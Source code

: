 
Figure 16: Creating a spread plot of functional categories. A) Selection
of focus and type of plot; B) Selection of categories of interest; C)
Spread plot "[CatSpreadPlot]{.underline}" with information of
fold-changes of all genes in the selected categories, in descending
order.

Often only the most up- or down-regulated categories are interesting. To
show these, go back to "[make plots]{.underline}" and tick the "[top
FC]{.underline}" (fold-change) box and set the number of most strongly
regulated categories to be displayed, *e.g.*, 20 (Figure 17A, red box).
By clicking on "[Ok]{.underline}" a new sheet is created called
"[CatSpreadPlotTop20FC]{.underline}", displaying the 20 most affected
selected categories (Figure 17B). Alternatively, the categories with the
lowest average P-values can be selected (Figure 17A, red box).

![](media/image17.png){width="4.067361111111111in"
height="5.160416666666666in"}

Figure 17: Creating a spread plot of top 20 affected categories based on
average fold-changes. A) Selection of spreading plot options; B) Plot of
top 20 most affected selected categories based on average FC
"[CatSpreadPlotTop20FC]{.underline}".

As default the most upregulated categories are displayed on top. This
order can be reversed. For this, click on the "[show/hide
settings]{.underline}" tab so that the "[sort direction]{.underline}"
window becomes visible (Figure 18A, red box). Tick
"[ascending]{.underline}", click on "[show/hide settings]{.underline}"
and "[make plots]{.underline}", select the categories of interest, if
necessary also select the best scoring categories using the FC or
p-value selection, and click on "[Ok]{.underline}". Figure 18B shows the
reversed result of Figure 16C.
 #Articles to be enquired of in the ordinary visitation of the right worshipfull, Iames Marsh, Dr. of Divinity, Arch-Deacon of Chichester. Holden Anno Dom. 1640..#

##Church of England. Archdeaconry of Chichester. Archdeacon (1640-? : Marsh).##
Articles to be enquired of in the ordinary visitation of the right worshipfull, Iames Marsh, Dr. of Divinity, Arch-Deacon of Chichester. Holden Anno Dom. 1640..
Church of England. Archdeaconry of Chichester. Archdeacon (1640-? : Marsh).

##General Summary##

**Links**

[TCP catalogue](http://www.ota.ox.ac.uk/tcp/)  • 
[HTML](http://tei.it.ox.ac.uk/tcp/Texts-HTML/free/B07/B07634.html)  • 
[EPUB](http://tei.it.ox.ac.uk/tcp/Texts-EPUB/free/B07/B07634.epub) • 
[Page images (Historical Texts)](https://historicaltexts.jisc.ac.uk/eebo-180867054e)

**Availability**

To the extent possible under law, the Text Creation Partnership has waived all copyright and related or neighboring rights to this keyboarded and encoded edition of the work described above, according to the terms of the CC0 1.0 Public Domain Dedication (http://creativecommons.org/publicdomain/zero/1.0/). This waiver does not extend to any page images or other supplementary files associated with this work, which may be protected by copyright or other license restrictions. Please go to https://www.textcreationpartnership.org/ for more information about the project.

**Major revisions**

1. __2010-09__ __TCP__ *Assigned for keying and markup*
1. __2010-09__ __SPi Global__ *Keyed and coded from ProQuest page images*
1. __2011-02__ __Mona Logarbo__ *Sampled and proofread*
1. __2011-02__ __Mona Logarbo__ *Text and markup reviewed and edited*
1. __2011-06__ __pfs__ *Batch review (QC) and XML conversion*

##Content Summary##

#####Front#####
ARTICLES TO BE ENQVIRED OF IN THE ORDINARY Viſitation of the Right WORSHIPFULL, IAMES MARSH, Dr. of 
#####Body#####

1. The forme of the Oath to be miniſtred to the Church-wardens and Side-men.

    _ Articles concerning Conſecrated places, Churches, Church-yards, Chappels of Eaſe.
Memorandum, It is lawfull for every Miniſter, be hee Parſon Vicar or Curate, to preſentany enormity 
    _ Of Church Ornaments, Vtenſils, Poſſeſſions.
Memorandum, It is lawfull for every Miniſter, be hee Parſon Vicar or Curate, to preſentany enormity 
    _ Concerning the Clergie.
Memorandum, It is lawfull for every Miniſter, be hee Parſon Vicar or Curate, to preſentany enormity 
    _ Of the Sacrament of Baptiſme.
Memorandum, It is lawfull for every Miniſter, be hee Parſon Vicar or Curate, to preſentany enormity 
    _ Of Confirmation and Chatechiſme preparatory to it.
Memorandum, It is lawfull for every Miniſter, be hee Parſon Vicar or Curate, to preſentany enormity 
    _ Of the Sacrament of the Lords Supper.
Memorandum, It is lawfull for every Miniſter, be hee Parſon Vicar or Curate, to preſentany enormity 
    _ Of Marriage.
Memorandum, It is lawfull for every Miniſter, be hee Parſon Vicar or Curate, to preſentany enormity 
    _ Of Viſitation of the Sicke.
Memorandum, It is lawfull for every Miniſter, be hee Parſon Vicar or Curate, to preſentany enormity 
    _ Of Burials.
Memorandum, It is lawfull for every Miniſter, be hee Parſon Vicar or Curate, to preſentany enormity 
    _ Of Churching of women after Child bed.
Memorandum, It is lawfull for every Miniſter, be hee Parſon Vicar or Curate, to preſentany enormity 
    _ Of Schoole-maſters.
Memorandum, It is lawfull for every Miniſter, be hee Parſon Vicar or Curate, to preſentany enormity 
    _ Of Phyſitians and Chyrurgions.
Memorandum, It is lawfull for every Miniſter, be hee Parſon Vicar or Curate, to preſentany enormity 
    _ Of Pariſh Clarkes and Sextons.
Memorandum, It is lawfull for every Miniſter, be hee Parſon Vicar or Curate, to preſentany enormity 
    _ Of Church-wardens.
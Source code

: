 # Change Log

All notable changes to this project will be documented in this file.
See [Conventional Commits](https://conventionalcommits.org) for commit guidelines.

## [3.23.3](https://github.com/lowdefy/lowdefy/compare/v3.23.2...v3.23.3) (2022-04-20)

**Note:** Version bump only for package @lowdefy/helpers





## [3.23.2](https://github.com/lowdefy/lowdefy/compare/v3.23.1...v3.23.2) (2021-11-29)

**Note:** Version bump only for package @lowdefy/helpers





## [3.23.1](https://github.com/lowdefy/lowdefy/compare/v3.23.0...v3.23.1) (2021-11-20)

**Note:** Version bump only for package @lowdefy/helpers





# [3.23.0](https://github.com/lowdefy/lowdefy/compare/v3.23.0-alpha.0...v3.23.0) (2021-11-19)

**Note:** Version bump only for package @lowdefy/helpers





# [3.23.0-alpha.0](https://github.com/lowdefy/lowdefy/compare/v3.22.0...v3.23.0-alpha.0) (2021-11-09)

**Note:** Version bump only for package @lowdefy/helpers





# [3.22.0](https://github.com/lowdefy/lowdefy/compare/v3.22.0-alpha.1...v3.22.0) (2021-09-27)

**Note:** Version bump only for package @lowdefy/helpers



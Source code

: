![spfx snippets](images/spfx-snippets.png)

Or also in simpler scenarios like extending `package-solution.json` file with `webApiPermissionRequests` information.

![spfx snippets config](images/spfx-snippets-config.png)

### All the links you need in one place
++++++++
== PROBLEM TO SOLVE ==
Look above and repeat, character for character, the lines from the first one to the line with "the 20 most affected", counting both.

== SOLUTION FOR THIS TASK ==
Source code

: 
Figure 16: Creating a spread plot of functional categories. A) Selection
of focus and type of plot; B) Selection of categories of interest; C)
Spread plot "[CatSpreadPlot]{.underline}" with information of
fold-changes of all genes in the selected categories, in descending
order.

Often only the most up- or down-regulated categories are interesting. To
show these, go back to "[make plots]{.underline}" and tick the "[top
FC]{.underline}" (fold-change) box and set the number of most strongly
regulated categories to be displayed, *e.g.*, 20 (Figure 17A, red box).
By clicking on "[Ok]{.underline}" a new sheet is created called
"[CatSpreadPlotTop20FC]{.underline}", displaying the 20 most affected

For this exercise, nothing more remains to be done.